Focus on Who’s Important: Ways to Identify a Prospect from a Suspect

It is true that when you have a high quantity of prospects, you will never run out of people to share your opportunity and your products. However, in today’s increasingly competitive sales landscape, quality beats quantity, and so having a handful of high-quality prospects is preferred than having a bunch of low-quality leads that, at any chance, will never convert into a customer. Read on as we detail in this post what makes a quality prospect, and how to easily identify them from the haystack of low-quality “suspects” that exist in the market. Definition of Prospect: A lead which has a high probability of turning into a customer. A prospect can be an acquisition officer who is genuinely looking for an enterprise platform, or a man looking to buy a gift for his wife. They have real motivation to purchase and want to hear about your offer to make an actual purchase decision. Regardless of their motivation to buy, they still need to be convinced that your product is worth their investment. Definition of Suspect: Any person who shows the same interest as the prospect but does not have any means or intention to buy the products/services you are selling. A suspect can be an office employee who wants to impress their boss by presenting information about your solution, even if their boss does not need the solution in the first place. They can also be a website visitor who only wanted your premium content and are just sticking around to see what else you have for them.

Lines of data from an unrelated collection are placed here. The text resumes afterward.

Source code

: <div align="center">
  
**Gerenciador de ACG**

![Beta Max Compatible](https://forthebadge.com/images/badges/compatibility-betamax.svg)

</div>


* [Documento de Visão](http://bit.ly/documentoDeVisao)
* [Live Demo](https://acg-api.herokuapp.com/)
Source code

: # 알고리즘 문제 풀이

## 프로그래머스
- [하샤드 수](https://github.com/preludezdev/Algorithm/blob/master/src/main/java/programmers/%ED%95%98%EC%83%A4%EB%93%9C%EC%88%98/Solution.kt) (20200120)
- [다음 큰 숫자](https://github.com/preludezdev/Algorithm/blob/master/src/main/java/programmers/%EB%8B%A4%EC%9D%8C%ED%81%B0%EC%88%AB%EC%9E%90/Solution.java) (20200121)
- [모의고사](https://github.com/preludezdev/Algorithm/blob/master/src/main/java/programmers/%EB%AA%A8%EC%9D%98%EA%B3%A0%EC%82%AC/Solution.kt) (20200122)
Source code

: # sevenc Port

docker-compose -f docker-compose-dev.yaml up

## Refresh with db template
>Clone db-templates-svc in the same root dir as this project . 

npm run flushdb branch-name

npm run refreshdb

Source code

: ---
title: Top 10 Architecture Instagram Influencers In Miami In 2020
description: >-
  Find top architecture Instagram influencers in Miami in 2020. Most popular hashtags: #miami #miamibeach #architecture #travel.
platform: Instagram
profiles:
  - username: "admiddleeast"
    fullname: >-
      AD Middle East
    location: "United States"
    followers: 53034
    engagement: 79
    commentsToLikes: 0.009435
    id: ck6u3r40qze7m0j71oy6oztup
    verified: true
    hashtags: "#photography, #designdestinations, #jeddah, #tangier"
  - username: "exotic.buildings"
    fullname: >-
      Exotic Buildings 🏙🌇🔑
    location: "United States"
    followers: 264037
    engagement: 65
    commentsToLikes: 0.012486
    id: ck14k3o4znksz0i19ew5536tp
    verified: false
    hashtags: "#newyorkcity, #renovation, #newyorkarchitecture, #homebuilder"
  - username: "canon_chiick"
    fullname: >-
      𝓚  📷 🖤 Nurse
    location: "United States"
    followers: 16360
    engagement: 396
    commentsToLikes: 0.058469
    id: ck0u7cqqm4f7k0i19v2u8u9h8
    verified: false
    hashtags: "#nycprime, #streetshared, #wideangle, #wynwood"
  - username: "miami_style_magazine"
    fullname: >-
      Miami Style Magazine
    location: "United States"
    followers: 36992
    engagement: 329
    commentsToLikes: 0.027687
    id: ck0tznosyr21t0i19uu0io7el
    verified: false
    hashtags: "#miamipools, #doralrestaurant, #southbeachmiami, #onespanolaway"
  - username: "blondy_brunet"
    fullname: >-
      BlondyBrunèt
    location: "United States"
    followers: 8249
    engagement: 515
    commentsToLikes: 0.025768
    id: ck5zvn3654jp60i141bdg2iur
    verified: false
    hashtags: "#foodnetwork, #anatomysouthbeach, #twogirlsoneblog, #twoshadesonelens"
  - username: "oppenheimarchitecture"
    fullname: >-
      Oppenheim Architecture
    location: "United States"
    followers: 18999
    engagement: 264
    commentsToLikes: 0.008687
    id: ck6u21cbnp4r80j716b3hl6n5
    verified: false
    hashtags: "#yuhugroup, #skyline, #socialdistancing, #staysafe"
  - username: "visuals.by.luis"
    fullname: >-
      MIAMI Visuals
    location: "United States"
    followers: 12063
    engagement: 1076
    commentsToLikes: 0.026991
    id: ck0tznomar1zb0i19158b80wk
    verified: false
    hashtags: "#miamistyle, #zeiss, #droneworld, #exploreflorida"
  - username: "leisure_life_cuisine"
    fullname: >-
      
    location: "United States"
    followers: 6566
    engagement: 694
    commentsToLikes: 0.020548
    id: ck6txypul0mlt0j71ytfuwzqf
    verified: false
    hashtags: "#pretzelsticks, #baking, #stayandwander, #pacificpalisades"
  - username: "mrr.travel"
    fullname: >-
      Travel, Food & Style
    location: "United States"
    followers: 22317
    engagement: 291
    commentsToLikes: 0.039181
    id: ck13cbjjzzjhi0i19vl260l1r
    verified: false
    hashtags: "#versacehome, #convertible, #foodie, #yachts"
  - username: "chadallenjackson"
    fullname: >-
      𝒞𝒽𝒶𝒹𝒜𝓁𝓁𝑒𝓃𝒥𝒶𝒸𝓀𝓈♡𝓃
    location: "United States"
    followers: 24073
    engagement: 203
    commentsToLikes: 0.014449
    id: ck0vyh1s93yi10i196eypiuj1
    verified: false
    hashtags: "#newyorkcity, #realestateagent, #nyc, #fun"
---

Ways to Differentiate Prospects from Suspects

  1. Prospects Share Critical Information

On the other hand, a suspect is not looking to buy from you, which means they do not have to give you proprietary or personal information about them. If someone is genuinely looking for a solution, he or she will be willing to provide you with the details.
  1. Prospects Tell What They Need

Prospects have the genuine need for your help and will waste no time to get more information about the product/service you are selling just to address the issue at hand. Depending on the immediate nature of their need, they may even clear the schedule to set a sales demo.
  1. Prospects Have a Specific Acquisition Timeline

Another significant differentiator between a prospect and a suspect is their timeline. Prospects generally look to buy sooner rather than later. A suspect cannot tell when they will be ready to buy, and as such spending time working on that suspect can be a very expensive mistake. It is important to ask for your prospects early on and move them back to marketing if they need more time deciding.
  1. Prospects Know When to Make a Decision

Prospects know exactly what their need is all about, and the features to look for to satisfy that need. By asking the question “Have you made a purchase decision like this in the past and how did you go about it?”, you will be able to uncover better insights about them that will allow you to create a more effective sales proposal.
  1. Prospects Are the Decision Maker

If your contact keeps on referring to other people when talking about their company’s past purchase decisions, then there is a good chance that you are just talking to a suspect. As such, it is wise not to structure a good deal for a person if they are not in the position to make the final decision. If your potential customer ticks all of these boxes, then chances are they are a prospect. Now that you know how to differentiate prospects from suspects, you will now be able to increase your sales team’s productivity and improve your sales performance. If you need help in honing your salesforce’s prospecting skills or want to expand your knowledge by undergoing our Corporate Sales and Management Training program, email us today at or call us at 1300 611 288.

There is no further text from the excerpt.